Pourtant, si je simule une roulette moyenne correspondant au fonctionnement moyen de toutes les roulettes du monde en utilisant certains outils mathématiques, je peux déterminer des solutions moyennes. En fait, si je fais 10 000 lancers dans les mêmes conditions, j'aurais un certain pourcentage de lancers qui me donnera le même résultat que celui de mon modèle informatique. Mais, cela me donne juste une probabilité dans le cas ou je ne regarde que le fonctionnement d'une seule roulette.
Pendant longtemps, on a cru que certains systèmes avaient un fonctionnement imprévisible parce que l'on ne pourrait pas connaitre l'état de tous les éléments à prendre en compte. Comment va réagir une foule ? Il faudrait savoir comment chaque personne de cette foule va réagir.
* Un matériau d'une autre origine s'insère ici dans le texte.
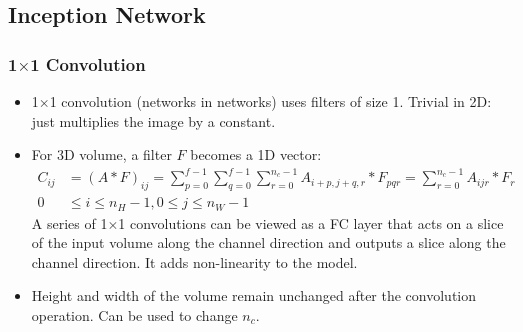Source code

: \subsection{Inception Network}
\subsubsection{1$\times$1 Convolution}
\begin{itemize}
  \item 1$\times$1 convolution (networks in networks) uses filters of size 1. Trivial in 2D: just multiplies the image by a constant.
  \item For 3D volume, a filter $F$ becomes a 1D vector:
  \begin{align*}
    C_{ij}&=\left(A*F\right)_{ij}=\displaystyle\sum_{p=0}^{f-1}\displaystyle\sum_{q=0}^{f-1}\displaystyle\sum_{r=0}^{n_c-1}A_{i+p,j+q,r}*F_{pqr}=\sum_{r=0}^{n_c-1}A_{ijr}*F_{r}\\
    0&\le i\le n_H-1, 0\le j\le n_W-1
  \end{align*}
  A series of 1$\times$1 convolutions can be viewed as a FC layer that acts on a slice of the input volume along the channel direction and outputs a slice along the channel direction. It adds non-linearity to the model.
  \item Height and width of the volume remain unchanged after the convolution operation. Can be used to change $n_c$.
\end{itemize}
En fait, on s'est rendu compte que c'était faux. C'est faux parce qu'il existe des systèmes simples qui ont un comportement erratique. Pour les décrire, on a inventé
la théorie du Chaos.Certains diront : tout cela est bien joli, mais ça concerne des sciences dures ou l'histoire est une science humaine.
En fait l'histoire mêle des éléments complexes et des éléments humains.
Prenons notre histoire de tirs de barrages. On peut déterminer le pourcentage de chance de traverser un tir de barrage en fonction de divers paramètres : nombre de canons, types, densités, taille du terrain bombardé .... Mais, on ne pourra jamais dire avant si une personne sortira de la zone sans dommages ou pas. Il y a trop d'incertitudes. Après, il est facile d'y voir la main du destin. Ça, c'est pour les éléments physiques.
Mais, il y a aussi des éléments humains. La personne qui traverse la zone exposée va réagir en fonction de divers éléments qui tiennent pour la plupart du hasard ou de sa perception du danger.
Des éthologues animaliers ont fait des études, au départ, il s'agissait de comprendre le comportement des proies acculées. En fait, on s'est aperçu que la proie à le choix entre 3 choix : ne rien faire, partir vers la droite ou partir vers la gauche (on simplifie et on oublie les diverses tentatives de feintes). En fait, le plus mauvais choix est de ne rien faire ou de réagir trop tard. Le prédateur quand il est suffisamment proche blessant souvent mortellement au plus vite sa proie. Les proies qui réagissent rapidement et d'instinct ont plus de chances de s'en sortir. Simplement parce que le prédateur cherche aussi à anticiper le comportement de sa proie.
Bref, ce comportement, nous l'avons aussi en nous, c'est un comportement instinctif qui nous fait réagir en cas de stress, quand la décision est bonne, on appelle cela le bon stress. Quand elle est mauvaise, c'est le mauvais stress qui nous déglingue la vie.
Notre bonhomme dans son champ de mine à aussi ces comportements primitifs et d'autres qui le sont moins. Quelqu'un de très croyant peut très bien décider de rester sur place sans bouger, comptant sur l'aide de son Dieu pour s'en sortir vivant. C'est un choix qui peut se relever gagnant, il suffit que la zone ou il se tienne soit une zone donc la probabilité de recevoir un obus soit faible ... ou qu'il ai de la chance.
Il y a tant de paramètres, qu'il est facile de se replier sur du déterminisme. Mais, en fait, il est impossible de déterminer toutes les ficelles qui conduisent à la survenue de la plupart des évènements historiques qu'il est impossible de dire, c'est évènement est survenu parce qu'il était impossible qu'il ne survienne pas. Il aurait souvent suffi d'un rien, d'un obus déstabilisé par le vent d'un autre, d'une charge de poudre plus faible de quelques grammes, ou de quelqu'un qui courre plus vite, ou moins vite.